→ **Your goal**
Using the records below, filter out every line that lacks "preserve" and copy the rest.

→ **Source information**
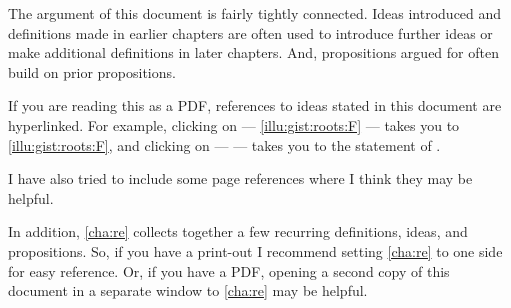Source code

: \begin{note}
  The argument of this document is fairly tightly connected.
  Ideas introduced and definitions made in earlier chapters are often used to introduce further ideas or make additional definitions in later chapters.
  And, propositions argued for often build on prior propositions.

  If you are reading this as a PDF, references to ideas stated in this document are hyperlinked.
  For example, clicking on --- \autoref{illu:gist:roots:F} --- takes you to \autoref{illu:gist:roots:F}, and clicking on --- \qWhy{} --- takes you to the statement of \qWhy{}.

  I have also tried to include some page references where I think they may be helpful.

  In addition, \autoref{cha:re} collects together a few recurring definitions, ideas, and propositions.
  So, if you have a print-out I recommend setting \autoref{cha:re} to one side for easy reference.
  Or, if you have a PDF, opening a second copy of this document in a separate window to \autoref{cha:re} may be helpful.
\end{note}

--

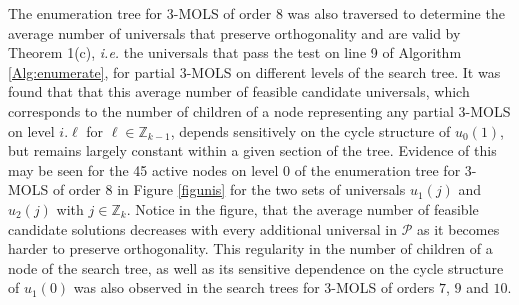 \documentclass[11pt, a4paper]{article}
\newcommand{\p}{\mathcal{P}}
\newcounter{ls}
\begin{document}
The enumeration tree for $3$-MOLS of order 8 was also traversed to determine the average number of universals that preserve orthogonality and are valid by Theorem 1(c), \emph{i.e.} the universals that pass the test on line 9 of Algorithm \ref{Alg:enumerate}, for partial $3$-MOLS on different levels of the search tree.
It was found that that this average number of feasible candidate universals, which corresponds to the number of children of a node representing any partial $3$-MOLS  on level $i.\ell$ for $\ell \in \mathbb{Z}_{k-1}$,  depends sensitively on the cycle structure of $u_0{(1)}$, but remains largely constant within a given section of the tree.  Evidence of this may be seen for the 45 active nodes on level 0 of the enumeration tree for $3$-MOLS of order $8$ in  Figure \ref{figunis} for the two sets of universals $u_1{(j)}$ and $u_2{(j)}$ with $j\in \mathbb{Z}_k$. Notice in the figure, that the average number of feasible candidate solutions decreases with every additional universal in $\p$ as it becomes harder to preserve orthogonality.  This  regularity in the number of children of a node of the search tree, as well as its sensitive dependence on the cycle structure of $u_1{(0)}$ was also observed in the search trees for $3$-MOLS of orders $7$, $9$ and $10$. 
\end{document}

→ **Result**
The enumeration tree for $3$-MOLS of order 8 was also traversed to determine the average number of universals that preserve orthogonality and are valid by Theorem 1(c), \emph{i.e.} the universals that pass the test on line 9 of Algorithm \ref{Alg:enumerate}, for partial $3$-MOLS on different levels of the search tree.
It was found that that this average number of feasible candidate universals, which corresponds to the number of children of a node representing any partial $3$-MOLS  on level $i.\ell$ for $\ell \in \mathbb{Z}_{k-1}$,  depends sensitively on the cycle structure of $u_0{(1)}$, but remains largely constant within a given section of the tree.  Evidence of this may be seen for the 45 active nodes on level 0 of the enumeration tree for $3$-MOLS of order $8$ in  Figure \ref{figunis} for the two sets of universals $u_1{(j)}$ and $u_2{(j)}$ with $j\in \mathbb{Z}_k$. Notice in the figure, that the average number of feasible candidate solutions decreases with every additional universal in $\p$ as it becomes harder to preserve orthogonality.  This  regularity in the number of children of a node of the search tree, as well as its sensitive dependence on the cycle structure of $u_1{(0)}$ was also observed in the search trees for $3$-MOLS of orders $7$, $9$ and $10$. 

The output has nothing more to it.